6-Maddi tazminat talebinin kısmen reddine karar verildiği gözetilerek davalı ... lehine vekalet ücreti takdir edilmesi gerekirken bu hususta olumlu ya da olumsuz bir hüküm kurulmamış olması bozmayı gerektirmiştir.
7-Yukarıda 2 nolu bentte açıklanan bozma nedenine göre, manevi tazminatın miktarına yönelik temyiz itirazlarının şimdilik incelenmesine gerek görülmemiştir.

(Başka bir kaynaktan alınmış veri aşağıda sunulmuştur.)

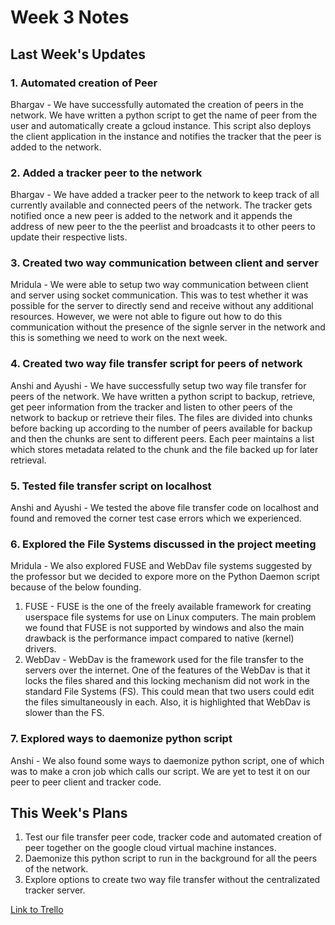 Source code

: # Week 3 Notes

## Last Week's Updates

### 1. Automated creation of Peer
Bhargav - We have successfully automated the creation of peers in the network. We have written a python script to get the name of peer from the user and automatically create a gcloud instance. This script also deploys the client application in the instance and notifies the tracker that the peer is added to the network.

### 2. Added a tracker peer to the network
Bhargav - We have added a tracker peer to the network to keep track of all currently available and connected peers of the network. The tracker gets notified once a new peer is added to the network and it appends the address of new peer to the the peerlist and broadcasts it to other peers to update their respective lists. 

### 3. Created two way communication between client and server
Mridula - We were able to setup two way communication between client and server using socket communication. This was to test whether it was possible for the server to directly send and receive without any additional resources. However, we were not able to figure out how to do this communication without the presence of the signle server in the network and this is something we need to work on the next week.

### 4. Created two way file transfer script for peers of network
Anshi and Ayushi - We have successfully setup two way file transfer for peers of the network. We have written a python script to backup, retrieve, get peer information from the tracker and listen to other peers of the network to backup or retrieve their files. The files are divided into chunks before backing up according to the number of peers available for backup and then the chunks are sent to different peers. Each peer maintains a list which stores metadata related to the chunk and the file backed up for later retrieval.

### 5. Tested file transfer script on localhost
Anshi and Ayushi - We tested the above file transfer code on localhost and found and removed the corner test case errors which we experienced. 

### 6. Explored the File Systems discussed in the project meeting
Mridula - We also explored FUSE and WebDav file systems suggested by the professor but we decided to expore more on the Python Daemon script because of the below founding.
1. FUSE - FUSE is the one of the freely available framework for creating userspace file systems for use on Linux computers. The main problem we found that FUSE is not supported by windows and also the main drawback is the performance impact compared to native (kernel) drivers.
3. WebDav - WebDav is the framework used for the file transfer to the servers over the internet. One of the features of the WebDav is that it locks the files shared and this locking mechanism did not work in the standard File Systems (FS). This could mean that two users could edit the files simultaneously in each. Also, it is highlighted that WebDav is slower than the FS.

### 7. Explored ways to daemonize python script
Anshi - We also found some ways to daemonize python script, one of which was to make a cron job which calls our script. We are yet to test it on our peer to peer client and tracker code.


## This Week's Plans

1. Test our file transfer peer code, tracker code  and automated creation of peer together on the google cloud virtual machine instances.
2. Daemonize this python script to run in the background for all the peers of the network.
3. Explore options to create two way file transfer without the centralizated tracker server.

[Link to Trello](https://trello.com/b/lABFR50h/os-project)
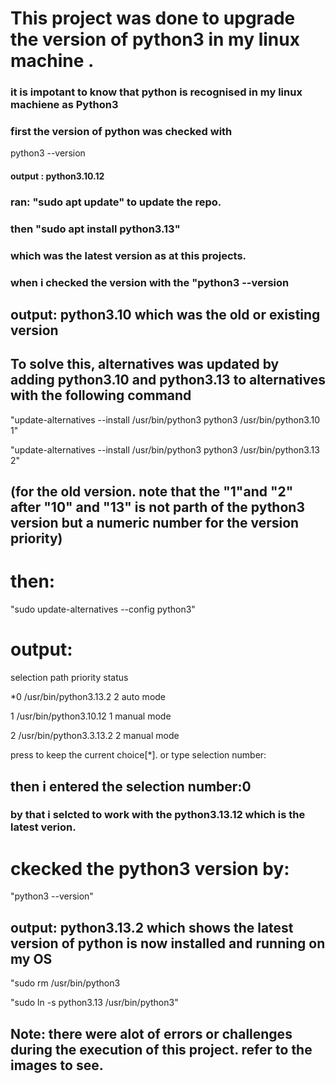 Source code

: # This project was done to upgrade the version of python3 in my linux machine .

### it is impotant to know that python is recognised in my linux machiene as Python3

### first the version of python was checked with 

python3 --version

#### output : python3.10.12

### ran: "sudo apt update" to update the repo.

### then "sudo apt install python3.13"
 ### which was the latest version as at this projects.

 ### when i checked the version with the "python3 --version

 ## output: python3.10  which was the old or existing version 

 ## To solve this, alternatives was updated by adding python3.10 and python3.13 to alternatives with the following command

 "update-alternatives --install /usr/bin/python3 python3 /usr/bin/python3.10 1" 

 "update-alternatives --install /usr/bin/python3 python3 /usr/bin/python3.13 2"

 ## (for the old version. note that the "1"and "2" after "10" and "13" is not parth of the python3 version but a numeric number for the version priority)

 # then:
 "sudo update-alternatives --config python3"

 # output: 

selection                path                       priority        status

*0              /usr/bin/python3.13.2          2                   auto mode

 1             /usr/bin/python3.10.12          1                   manual mode

 2            /usr/bin/python3.3.13.2          2                   manual mode

 press <enter> to keep the current choice[*]. or type selection number:

 ## then i entered the selection number:0
### by that i selcted to work with the python3.13.12 which is the latest verion.
# ckecked the python3 version by: 

"python3 --version"

## output: python3.13.2  which shows the latest version of python is now installed and running on my OS

"sudo rm /usr/bin/python3

"sudo ln -s python3.13 /usr/bin/python3" 

## Note: there were alot of errors or challenges during the execution of this project. refer to the images to see. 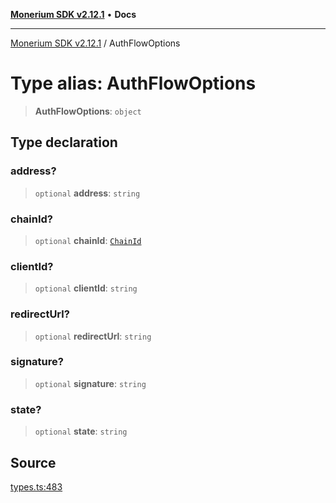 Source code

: [**Monerium SDK v2.12.1**](../README.md) • **Docs**

---

[Monerium SDK v2.12.1](../README.md) / AuthFlowOptions

# Type alias: AuthFlowOptions

> **AuthFlowOptions**: `object`

## Type declaration

### address?

> `optional` **address**: `string`

### chainId?

> `optional` **chainId**: [`ChainId`](ChainId.md)

### clientId?

> `optional` **clientId**: `string`

### redirectUrl?

> `optional` **redirectUrl**: `string`

### signature?

> `optional` **signature**: `string`

### state?

> `optional` **state**: `string`

## Source

[types.ts:483](https://github.com/monerium/js-monorepo/blob/5fda91f95d4a7935be7ec580e05eb73520a9a0dd/packages/sdk/src/types.ts#L483)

SONUÇ:Yukarıda (1) nolu bentte açıklanan nedenlerle, davacı vekili, davalı ... vekili ve davalı ... Turizm Otelcilik San.Tic.AŞ vekilinin sair temyiz itirazlarının reddine, (2), (3) ve (4) nolu bentlerde açıklanan nedenlerle davacı vekilinin, (5) nolu bentlerde açıklanan nedenlerle davalı ... Turizm Otelcilik San.Tic.AŞ vekilinin, (6) nolu bentte açıklanan nedenlerle davalı ... vekilinin temyiz itirazlarının kabulü ile hükmün BOZULMASINA, (7) nolu bentte açıklanan nedenlerle manevi tazminata yönelik temyiz itirazlarının incelenmesine yer olmadığına, 1.350,00 TL vekalet ücretinin davalı ... Turizm Otelcilik San.Tic.A.Ş"den alınarak duruşmada vekille temsil olunan davacıya verilmesine, 1.350,00 TL vekalet ücretinin davacıdan alınarak duruşmada vekille temsil olunan davalı ... Turizm Otelcilik San.Tic.A.Ş"ye verilmesine, duruşmada vekille temsil olunmayan davalı ... yararına vekalet ücreti takdirine yer olmadığına, peşin alınan harcın istek halinde temyiz eden davacı ve davalı ... ve davalı ... Turizm Otelcilik San.Tic.A.Ş"ye geri verilmesine 30/05/2016 tarihinde oybirliğiyle karar verildi.